I really hesitate to introduce a term like 'meta-governance' but that's what we need - governance of governance itself. Governance can be a barrier to business agility and business effectiveness - if done wrong or with a heavy hand. Governance itself needs to be governed to ensure that we deploy 'just enough' governance to manage real risks and promote real trust in automated systems - even if remembering that 'just enough' probably includes adhering to the letter of all applicable regulations.
Governance frameworks such as COBIT are important, not because they give us a bible that can be imposed on employees (with the implication that employees can't be trusted) but because they provide a reference against which business automation practice can be assessed: are there governance issues that we don't cover and, if so, should we; are there issues that weren't important but now are (so we should now instantiate more of the framework); are there things that we do that go beyond the framework and, if so, is this necessary or just 'gold plating'?
This is becoming an issue today particularly because of the rise of DevOps, which started as a movement when Agile developers found Operations delivery was becoming a bottleneck; and Operations realised that their future was limited if they became seen as The People Who Say NO!
However, if greater business effectiveness is the objective instead of simply more efficient software delivery (and, let's face it, delivering more and more software is only a good career move if that software is actually used by the business to make money or grow the business) then we do need to include 'just enough' governance in the DevOps process.
Despite the views of many developers, 'new' is not necessarily 'good- and software delivery can damage business service levels as well as improve them. Even assuming the software actually works (that is that it "meets spec and doesn't fall over often") - perhaps the spec is wrong (even if developed with agile techniques and with real users on the team, perhaps you got the wrong users) or out-of-date (perhaps the environment has changed and your company hasn't noticed yet); perhaps the new system is too clumsy, or too slow, to be used effectively; perhaps it falls foul of some knee-jerk regulation just introduced.
Sometimes saying "NO" before a turkey hits production is the best for all concerned. Of course, perhaps the adoption of real Agile principles makes producing a turkey 'impossible' - well, rather less likely - but is Agile as you practice it 'real Agile' with all the discipline that implies; and 'less likely' really isn't the same as 'impossible' anyway.
So, in an environment with increasing regulation and where web-based commerce means that the scope of impact of a real turkey could include destroying the business before anyone could react, governance is an important part of DevOps, something which IBM's DevOps story (just one example) appears to recognise.
So what sort of governance do we need? Well, I have a "Sim City" vision for governance, where you explore the behaviour of a developing system in a (controlled) computer-gaming-style simulation environment - this is just one possible option. As you build a new system using a model-based systems engineering approach, you execute the developing system models as a production-oriented simulation of the real business process. There are systems today that help you simulate the behaviour of any external systems or processes you'll need to integrate with, so all of the stakeholders in the new system can play with it and bring up any issues they have well before any code hits production. Participation in a simulation of a developing - evolving - business outcome could even help to facilitate the achieving of an effective feedback loop involving customers and deployed applications and developers.
With a suitably controlled development environment, you could even start collecting evidence for regulatory and safety compliance - even if this was just a framework that needed confirmation after implementation in production, this confirmation should then be quick and efficient, with no surprises.
'Sim city governance' would be lightweight 'just enough' governance and it might even be fun. But it might deliver some comparatively strong governance, in practice; strong in comparison to what IT often achieves at the moment, anyway. For instance:
- If IT governance overall is about delivering automation that is cost-effective and supportive of business strategy and process, without waste, it will rapidly become obvious (as long as all stakeholders are encouraged to play the simulation) if what is being simulated is being gold-plated and/or isn't anything the business really wants. It is much easier to get the business practitioners that can tell you this interested in a computer-game simulation than in a requirements spec - or even a business process model.

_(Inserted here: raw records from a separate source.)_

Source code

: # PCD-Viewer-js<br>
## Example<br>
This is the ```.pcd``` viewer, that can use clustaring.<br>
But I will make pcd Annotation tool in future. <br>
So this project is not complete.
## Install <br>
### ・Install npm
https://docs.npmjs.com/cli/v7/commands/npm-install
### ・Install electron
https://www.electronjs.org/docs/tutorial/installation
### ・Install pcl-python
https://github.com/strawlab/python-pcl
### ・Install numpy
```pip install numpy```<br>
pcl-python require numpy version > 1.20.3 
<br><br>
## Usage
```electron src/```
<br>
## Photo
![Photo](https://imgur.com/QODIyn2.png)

- Regulatory requirements are sometimes obvious to business practitioners and not mentioned; and they often make little sense to developers - and then have to be expensively bolted on at the last minute, sometimes impacting any or all of performance, usability and security. This disconnect might be overcome if the appropriate stakeholders could see a realistic simulation during development.
- There's often a similar disconnect between security practitioners and developers, which could again be identified while 'playing' with a simulation.
- Performance testing - end user experience validation - is really only feasible in production, with conventional development. However, with a controlled simulation, the likelihood of performance surprises in production (and, in particular, meeting the sort of performance problems that are inherent in bad design) could be much reduced. You might consider predicting real production performance, with confidence limits, from a good simulation.
- Risk management and risk mitigation should be built into the design of a well-governed system - but, once again, is often a bolted-on afterthought. And, once again, a lack of appropriate risk management is more easily identified in a life-like simulation than in a system spec or formal model.
So, does anyone else think that the availability of life-like simulations, with underlying links to formal systems engineering models used to build automation, would help promote just-enough governance? Governance that could help to ensure that DevOps rapidly delivers into production safe (or adequately well-governed) and effective automation?